7 News Belize

Hero Hard Talk
posted (September 9, 2015)

Last night, we showed you the discussion that the Belize History Association held in memory of Belizean National Hero Philip Goldson. Though, nominally, his stature in the pantheon of national heroes, is the same as George Price, Goldson's legacy is not nearly as clear cut as the man dubbed the Father of The Nation. And, ultimately, that's because history is written about and by the winners, and Goldson's HIP and NIP, always played second fiddle to Price's pre-eminent PUP.

And the bitterness that goes along with any prolonged political rivalry - particularly from Goldson to Price - ran very deep. It is an article of faith for the NIP that Price sold out to Guatemala – a point that was somewhat vindicated in the 2011 authorized biography of Price when he acknowledged that he received funding from the Guatemalans – but only on the principle that they had a common enemy, the British.

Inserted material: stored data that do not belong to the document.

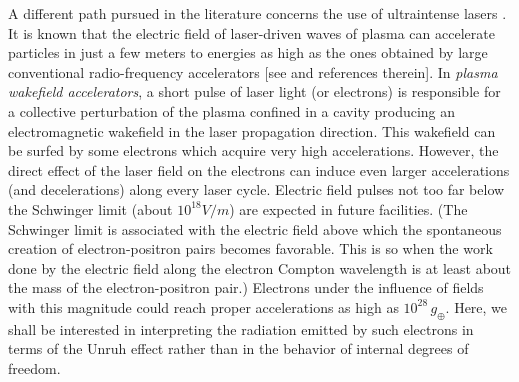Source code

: \documentclass[12pt,nofootinbib,floatfix,aps,prd,showpacs,amsmath,amssymb,eqsecnum]{revtex4-2}
\begin{document}
A different path pursued in the literature 
concerns the use of ultraintense
lasers \cite{Chenetal99,Schutzholdetal06}. It is known that the electric 
field of laser-driven waves of plasma can accelerate particles 
in just a few meters to energies as high as the ones obtained by large 
conventional  radio-frequency accelerators [see \textcite{Mourouetal06} 
and references therein]. In {\em plasma wakefield accelerators}, a short pulse of 
laser light (or electrons) is responsible for a collective perturbation of 
the plasma confined in a cavity producing an electromagnetic wakefield 
in the laser propagation direction. This wakefield can be surfed by some
electrons which acquire very high accelerations. 
However, the direct effect of the laser field  on the electrons 
can induce even larger accelerations (and decelerations) along 
every laser cycle. Electric field pulses not too far below the Schwinger limit 
(about $10^{18} V/m$) are expected in future facilities.  
(The Schwinger limit is 
associated with the electric field above which the spontaneous creation 
of electron-positron pairs becomes favorable. This is so when 
the work done by the electric field along the electron Compton 
wavelength is at 
least about the mass of the electron-positron pair.) Electrons under the
influence of fields with this magnitude could reach proper accelerations 
as high as $ 10^{28} \, g_{\oplus}$. Here, we shall be interested in interpreting
the radiation emitted by such electrons in terms of the Unruh effect
rather than in the behavior of internal degrees of freedom.
\end{document}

And while time's torch slowly illuminates those darkened corners of history, still, there's no easy congruence between the flexible Price, and the doctrinaire Goldson. But, those divergent paths had the same starting point: the People's Committee in 1949. Headquarters? The Price Family home on Pickstock Street. In an extended interview he granted to Nuri Muhammad back in 1991 in Los Angeles, California, Goldson went back to the start, where as a journalist, activist, and a political aspirant, he was a part of history in the making:

As you heard yesterday, the Goldson experts say that he never toed a political line if a party's policies or direction were against his own principles. For 16 years, Goldson remained a member of the PUP, and in 1965 he resigned citing, what he felt was George Price's "Pro-Guatemalan" push. He explained to Nuri Muhammad that he could no longer support the direction that the PUP was going, and he left:

When Goldson left, he went on to form the Honduras Independence Party with his ally Leigh Richardson. They later merged with the National Party of Belize, to become the National Independence Party, or NIP – which became the precursor of the now UDP. Eventually, Goldson, the uber-nationalist, was labelled a pro-colonialist who was trying to get in the way of Belizean Independence. Now, this is a man who was jailed by the Colonial government for sedition, for what he wrote in a newspaper. So, how did this man who was basically a political prisoner of the colonial government end up branded as sort of sellout to the Brits? Well, in that 1991 interview he said that it was PUP political propaganda to smear his image:

Again, that interview was granted to Nuri Mohammed when he was the host of a radio show called Belize Caribbean Pulse.